Brief - Below are the records; work out how many lines among them contain "testing", and write nothing besides that number.

Stored data:
★ ★ ★

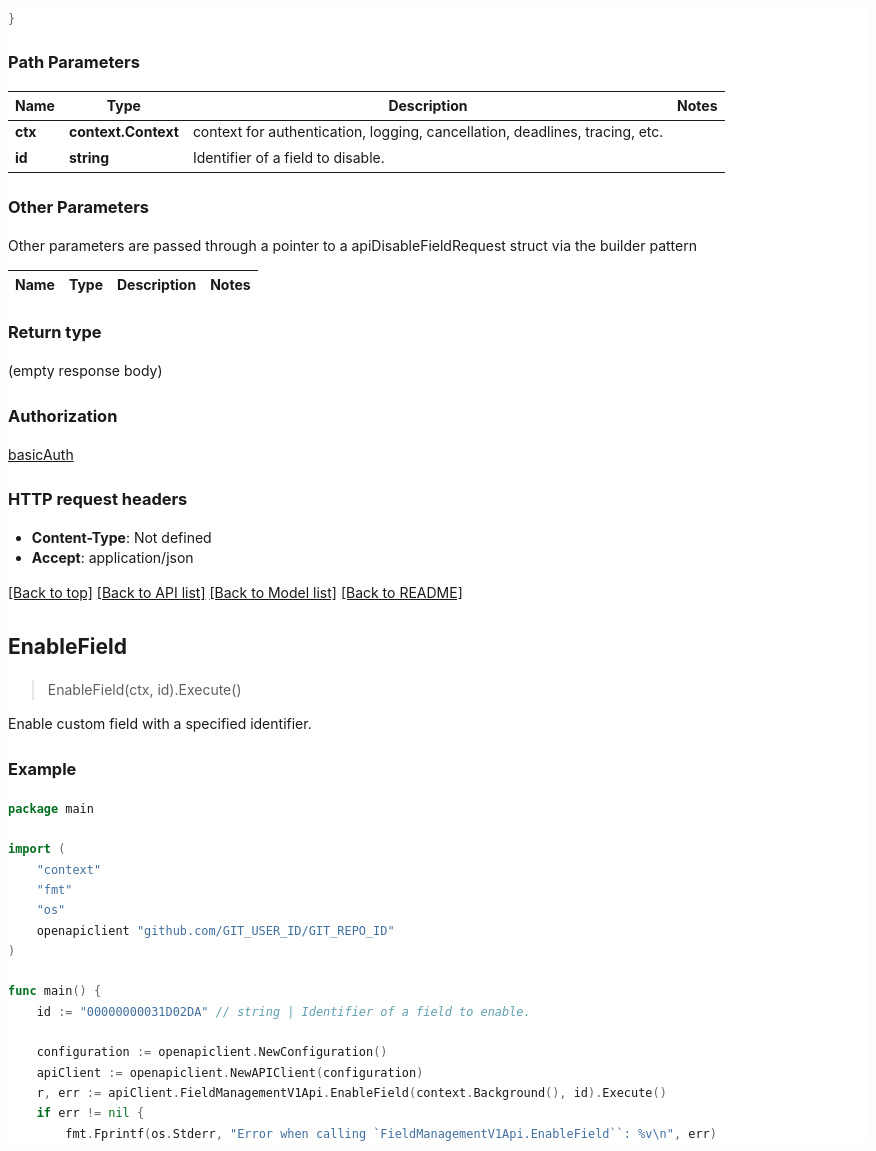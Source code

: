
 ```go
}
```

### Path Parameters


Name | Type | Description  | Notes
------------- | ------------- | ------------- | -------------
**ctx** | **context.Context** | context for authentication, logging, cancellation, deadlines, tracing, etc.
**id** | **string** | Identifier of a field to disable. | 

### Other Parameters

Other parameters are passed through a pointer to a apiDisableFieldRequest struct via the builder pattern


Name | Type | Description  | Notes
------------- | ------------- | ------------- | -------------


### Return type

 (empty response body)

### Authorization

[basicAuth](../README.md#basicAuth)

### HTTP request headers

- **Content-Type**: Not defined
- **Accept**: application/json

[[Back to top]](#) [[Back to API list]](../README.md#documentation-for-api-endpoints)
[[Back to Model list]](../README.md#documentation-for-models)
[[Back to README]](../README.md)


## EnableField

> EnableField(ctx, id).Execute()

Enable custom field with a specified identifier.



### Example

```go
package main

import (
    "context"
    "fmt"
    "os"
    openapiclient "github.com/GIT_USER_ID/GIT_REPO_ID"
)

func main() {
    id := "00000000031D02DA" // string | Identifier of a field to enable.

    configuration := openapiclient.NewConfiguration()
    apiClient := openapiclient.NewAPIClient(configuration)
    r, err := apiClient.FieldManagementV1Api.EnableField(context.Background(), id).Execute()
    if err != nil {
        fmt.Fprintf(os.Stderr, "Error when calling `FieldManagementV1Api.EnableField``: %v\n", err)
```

★ ★ ★

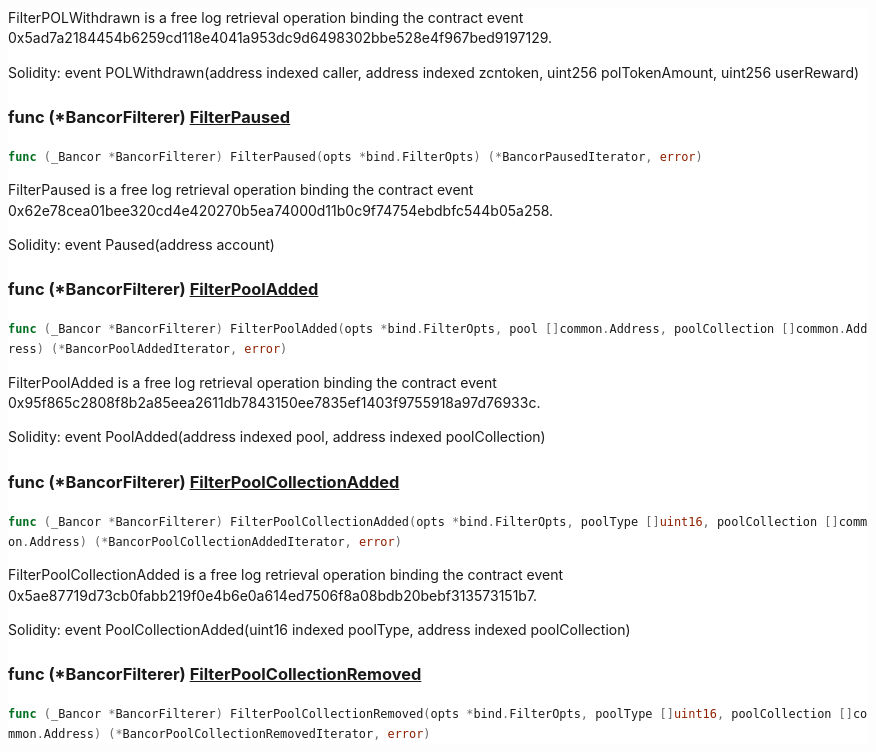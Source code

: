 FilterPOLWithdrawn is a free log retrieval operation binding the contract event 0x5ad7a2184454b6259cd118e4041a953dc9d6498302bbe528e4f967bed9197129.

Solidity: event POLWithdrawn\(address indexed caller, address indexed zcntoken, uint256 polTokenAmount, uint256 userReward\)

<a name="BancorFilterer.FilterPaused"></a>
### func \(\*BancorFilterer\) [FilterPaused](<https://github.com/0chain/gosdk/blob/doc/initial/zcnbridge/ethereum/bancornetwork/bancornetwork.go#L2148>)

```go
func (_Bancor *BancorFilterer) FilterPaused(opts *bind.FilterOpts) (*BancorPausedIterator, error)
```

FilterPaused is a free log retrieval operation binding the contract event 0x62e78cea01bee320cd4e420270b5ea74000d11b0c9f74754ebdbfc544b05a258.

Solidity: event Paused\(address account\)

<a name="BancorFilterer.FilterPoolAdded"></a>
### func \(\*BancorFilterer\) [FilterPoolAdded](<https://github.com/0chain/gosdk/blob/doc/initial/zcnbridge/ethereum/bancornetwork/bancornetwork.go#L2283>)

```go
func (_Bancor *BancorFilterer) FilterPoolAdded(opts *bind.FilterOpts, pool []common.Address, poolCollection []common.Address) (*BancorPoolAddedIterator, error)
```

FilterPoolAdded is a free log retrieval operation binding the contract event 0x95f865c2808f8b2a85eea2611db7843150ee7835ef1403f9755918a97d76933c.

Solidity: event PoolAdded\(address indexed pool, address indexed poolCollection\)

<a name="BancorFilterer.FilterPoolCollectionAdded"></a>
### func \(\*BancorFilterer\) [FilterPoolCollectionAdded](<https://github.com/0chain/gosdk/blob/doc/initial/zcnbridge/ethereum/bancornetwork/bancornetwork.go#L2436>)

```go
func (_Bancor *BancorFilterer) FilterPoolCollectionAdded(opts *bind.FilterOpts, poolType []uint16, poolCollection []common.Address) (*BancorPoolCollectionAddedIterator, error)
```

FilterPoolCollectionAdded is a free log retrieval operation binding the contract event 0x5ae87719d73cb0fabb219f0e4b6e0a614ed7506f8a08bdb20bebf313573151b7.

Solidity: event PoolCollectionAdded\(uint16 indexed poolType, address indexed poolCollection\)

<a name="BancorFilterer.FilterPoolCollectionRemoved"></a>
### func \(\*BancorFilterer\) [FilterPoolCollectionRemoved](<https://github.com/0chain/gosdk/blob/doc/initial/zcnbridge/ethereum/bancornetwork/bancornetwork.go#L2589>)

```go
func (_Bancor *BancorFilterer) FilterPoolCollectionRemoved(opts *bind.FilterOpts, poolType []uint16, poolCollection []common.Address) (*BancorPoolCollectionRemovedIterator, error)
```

★ ★ ★

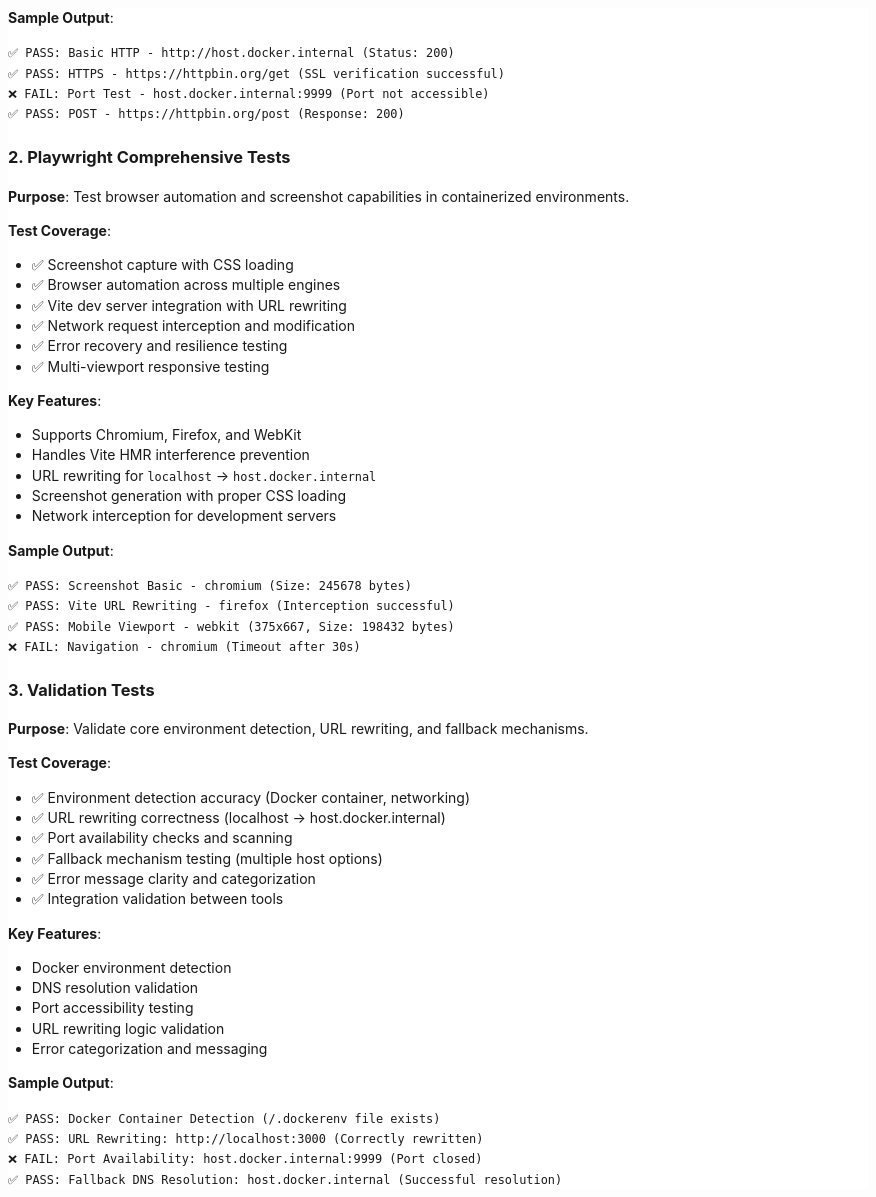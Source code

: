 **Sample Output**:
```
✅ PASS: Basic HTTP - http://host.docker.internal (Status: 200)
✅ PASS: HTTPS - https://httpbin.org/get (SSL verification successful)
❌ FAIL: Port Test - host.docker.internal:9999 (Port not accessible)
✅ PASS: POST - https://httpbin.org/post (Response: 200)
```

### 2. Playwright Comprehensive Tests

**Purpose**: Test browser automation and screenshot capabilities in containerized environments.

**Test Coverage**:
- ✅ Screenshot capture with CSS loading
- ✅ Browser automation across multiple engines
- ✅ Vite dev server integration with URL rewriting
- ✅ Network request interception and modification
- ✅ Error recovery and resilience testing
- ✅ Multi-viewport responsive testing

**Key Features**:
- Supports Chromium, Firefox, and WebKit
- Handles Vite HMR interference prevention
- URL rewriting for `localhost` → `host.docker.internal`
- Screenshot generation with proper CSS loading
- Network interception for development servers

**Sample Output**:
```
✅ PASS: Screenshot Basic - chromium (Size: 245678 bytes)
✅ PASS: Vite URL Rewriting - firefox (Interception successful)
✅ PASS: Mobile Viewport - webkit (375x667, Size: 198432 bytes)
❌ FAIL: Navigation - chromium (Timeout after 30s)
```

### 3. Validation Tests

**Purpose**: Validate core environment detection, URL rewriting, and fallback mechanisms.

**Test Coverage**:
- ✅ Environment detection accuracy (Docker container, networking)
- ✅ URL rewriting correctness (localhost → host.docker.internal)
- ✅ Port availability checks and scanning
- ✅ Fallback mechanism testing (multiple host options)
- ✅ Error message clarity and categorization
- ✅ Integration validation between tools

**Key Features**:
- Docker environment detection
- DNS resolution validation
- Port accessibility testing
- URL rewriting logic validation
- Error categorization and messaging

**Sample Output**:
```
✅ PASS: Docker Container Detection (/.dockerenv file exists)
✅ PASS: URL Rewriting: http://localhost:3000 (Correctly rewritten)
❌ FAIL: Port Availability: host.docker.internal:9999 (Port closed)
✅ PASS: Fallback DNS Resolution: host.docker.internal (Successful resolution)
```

★ ★ ★

Solution - 4